A l’évidence, la liberté absolue n’existe pas. On peut certes tout vouloir, mais quant à tout accomplir, nous voici limité. C’est d’ailleurs de cette contradiction que naissent les frustrations, les affects négatifs, lorsque la volonté produit un désir qui jamais ne se réalise. Nous ne sommes pas non plus toujours maîtres de tout ce que l’on fait, seuelement parfois. La pulsion est une force qui nous échappe, sauf à ce que la raison soit capable de la contenir. La passion aussi nous entraîne parfois vers des chemins hasardeux. Nous ne nous contrôlons pas toujours tout, comme pour l’amour par exemple. On ne tombe pas amoureux par raison, mais avec le cœur.

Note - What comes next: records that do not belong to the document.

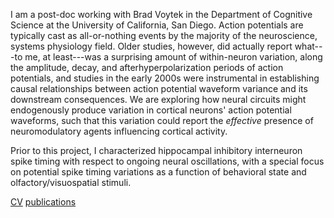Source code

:
I am a post-doc working with Brad Voytek in the Department of Cognitive Science at the University of California, San Diego. Action potentials are typically cast as all-or-nothing events by the majority of the neuroscience, systems physiology field. Older studies, however, did actually report what---to me, at least---was a surprising amount of within-neuron variation, along the amplitude, decay, and afterhyperpolarization periods of action potentials, and studies in the early 2000s were instrumental in establishing causal relationships between action potential waveform variance and its downstream consequences. We are exploring how neural circuits might endogenously produce variation in cortical neurons' action potential waveforms, such that this variation could report the *effective* presence of neuromodulatory agents influencing cortical activity. 

Prior to this project, I characterized hippocampal inhibitory interneuron spike timing with respect to ongoing neural oscillations, with a special focus on potential spike timing variations as a function of behavioral state and olfactory/visuospatial stimuli.

[CV](Riviere_CV.pdf)
[publications](_posts/publications.md)
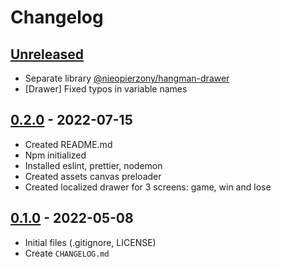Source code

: # Changelog

## [Unreleased][unreleased]

- Separate library [@nieopierzony/hangman-drawer](https://www.npmjs.com/package/@nieopierzony/hangman-drawer)
- [Drawer] Fixed typos in variable names

## [0.2.0][] - 2022-07-15

- Created README.md
- Npm initialized
- Installed eslint, prettier, nodemon
- Created assets canvas preloader
- Created localized drawer for 3 screens: game, win and lose

## [0.1.0][] - 2022-05-08

- Initial files (.gitignore, LICENSE)
- Create `CHANGELOG.md`

[unreleased]: https://github.com/nieopierzony/HangmanBot/compare/v0.1.0....HEAD
[0.2.0]: https://github.com/nieopierzony/HangmanBot/releases/tag/v0.2.0
[0.1.0]: https://github.com/nieopierzony/HangmanBot/releases/tag/v0.1.0
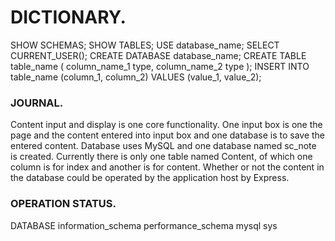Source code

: # DICTIONARY.
SHOW SCHEMAS;
SHOW TABLES;
USE database_name;
SELECT CURRENT_USER();
CREATE DATABASE database_name;
CREATE TABLE table_name (
    column_name_1 type,
    column_name_2 type );
INSERT INTO table_name (column_1, column_2)
VALUES (value_1, value_2);


### JOURNAL.
Content input and display is one core functionality. One input box is one the page and the content entered into input box and one database is to save the entered content. Database uses MySQL and one database named sc_note is created. Currently there is only one table named Content, of which one column is for index and another is for content. Whether or not the content in the database could be operated by the application host by Express.


### OPERATION STATUS.
DATABASE
information_schema
performance_schema
mysql
sys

L’amour d’ailleurs ne s’explique pas, et sans explication, bien difficile d’être toujours maître de ce que l’on fait. On devient amant un peu par hasard, au gré d’une rencontre imprévue, comme il en va de beaucoup de choses. Considérer que tout est écrit exclut toute maîtrise. On est maître de rien, ni de soi, si notre existence est entièrement balisée de son commencement jusqu’à sa fin. Dire que le hasard gouverne tout implique la même conclusion. Tout m’échappe au profit de la fortune. Une vérité objective pour choisir entre hasard et fatalité n’existe pas, personne ne connaissant l’essence du hasard, par nature insaisissable, et il en est donc de même de son contraire, la fatalité. C’est donc bien plus une position qui est à prendre et qui est de grande importance car il en va de la responsabilité de chacun. Se demander si dans l’absolu l’on est maître de tout ce que l’on fait est une vue de l’esprit certes intéressante, mais sur un plan pratique, la question est à poser par rapport à des faits précis, notamment pour ce qui est de rendre justice.